Il faut toutefois savoir que vous serez dans l’impossibilité de trouver tous les indices ou de suivre toutes les pistes possibles pour déterminer un coupable dans les différents meurtres qui émailleront la présence de Maler à Kiersau, car le temps file et vous n’aurez pas le don d’ubiquité pour honorer deux événements concomitants de votre présence. Cela étant dit, vous n’apprendrez jamais quand vous ferez les mauvais choix, et le jeu déroulera automatiquement son scénario jusqu’à sa conclusion qui interviendra…une vingtaine d’heures après son début. Une durée de vie gigantesque pour un titre qui aurait gagné à être raccourci, son rythme délibérément lent et sa mise en contexte permanente pouvant décourager même les plus passionnés d’entre nous.
Une belle bande d’enluminés…
Au-delà de l’esthétique du jeu dont je suis très friande, Pentiment, par sa proposition de jeu narratif proche du point’n click, cochait toutes les cases de mes préférences en terme vidéoludique. On était quasiment au sans faute je dois bien l’avouer.
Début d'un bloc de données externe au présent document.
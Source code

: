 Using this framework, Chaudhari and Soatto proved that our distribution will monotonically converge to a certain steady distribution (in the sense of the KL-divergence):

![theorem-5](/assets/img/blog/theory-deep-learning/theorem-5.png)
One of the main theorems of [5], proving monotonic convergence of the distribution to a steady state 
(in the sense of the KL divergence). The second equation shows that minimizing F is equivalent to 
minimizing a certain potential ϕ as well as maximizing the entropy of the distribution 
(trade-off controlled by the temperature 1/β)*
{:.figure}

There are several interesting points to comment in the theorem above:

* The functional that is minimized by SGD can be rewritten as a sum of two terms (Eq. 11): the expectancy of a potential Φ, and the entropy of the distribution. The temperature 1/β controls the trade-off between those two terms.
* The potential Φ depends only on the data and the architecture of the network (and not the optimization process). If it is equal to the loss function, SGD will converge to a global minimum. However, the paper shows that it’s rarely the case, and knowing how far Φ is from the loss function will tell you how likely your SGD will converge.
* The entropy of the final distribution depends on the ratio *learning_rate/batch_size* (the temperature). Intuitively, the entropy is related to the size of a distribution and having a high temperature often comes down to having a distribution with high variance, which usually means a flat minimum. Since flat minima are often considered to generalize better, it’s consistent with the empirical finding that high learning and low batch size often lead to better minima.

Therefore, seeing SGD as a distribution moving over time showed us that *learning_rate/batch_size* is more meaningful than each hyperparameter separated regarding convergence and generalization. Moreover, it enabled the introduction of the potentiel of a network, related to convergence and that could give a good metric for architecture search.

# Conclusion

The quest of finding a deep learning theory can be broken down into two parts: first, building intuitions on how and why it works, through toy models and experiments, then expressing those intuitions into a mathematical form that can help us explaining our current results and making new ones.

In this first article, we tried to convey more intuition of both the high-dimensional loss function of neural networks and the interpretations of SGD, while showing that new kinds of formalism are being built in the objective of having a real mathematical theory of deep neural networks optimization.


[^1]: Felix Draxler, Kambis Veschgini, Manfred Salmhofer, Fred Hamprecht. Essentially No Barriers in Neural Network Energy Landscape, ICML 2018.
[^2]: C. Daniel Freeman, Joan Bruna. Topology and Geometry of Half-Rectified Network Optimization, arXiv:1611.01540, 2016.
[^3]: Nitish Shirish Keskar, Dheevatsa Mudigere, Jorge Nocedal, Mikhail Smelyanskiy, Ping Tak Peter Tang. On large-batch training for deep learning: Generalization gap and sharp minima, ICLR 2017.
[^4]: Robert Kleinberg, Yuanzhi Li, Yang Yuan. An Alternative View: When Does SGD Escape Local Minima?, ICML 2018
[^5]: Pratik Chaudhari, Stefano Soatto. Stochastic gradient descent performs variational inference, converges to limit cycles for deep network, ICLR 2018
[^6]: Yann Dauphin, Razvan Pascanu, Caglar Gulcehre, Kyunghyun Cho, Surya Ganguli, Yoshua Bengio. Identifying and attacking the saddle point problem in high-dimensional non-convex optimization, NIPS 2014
La volonté du studio d’inclure son intrigue dans un contexte historique, certes fictionnel mais parfaitement documenté et explorant des thèmes comme l’hérésie, la justice expéditive, les exécutions publiques ou encore les révoltes paysannes et leur incidences, marche très bien avec moi et je me suis perdue dans cette aventure. Petit warning, de part ses thèmes et certaines images d’exécutions ou de meurtres, même si stylisées, le titre se classe dans les productions à ne pas mettre entre toutes les mains.
Au final, Obsidian réussit à nous plonger dans une reproduction de la vraie vie, où il n’y a pas de musique ambiante, où l’on ne peut pas tout entendre, où tout faire et surtout où l’on ne sait jamais réellement si nous avons raison. C’est d’ailleurs l’un des seuls gros regrets pour moi qui n’aime rien tant que de connaître tous les tenants et les aboutissants d’une intrigue. Même après la fin de mon run, je garde encore un goût amer de tous ces gens que j’ai envoyé à la potence en me basant sur mes suppositions et réflexions parfois plus que légères. Et dans Pentiment, aucun retour en arrière n’est possible, de même que relancer un run n’aurait pas vraiment de sens, et il me faudra me contenter de cette histoire que j’ai tracé de mes mains… Ainsi va la vie !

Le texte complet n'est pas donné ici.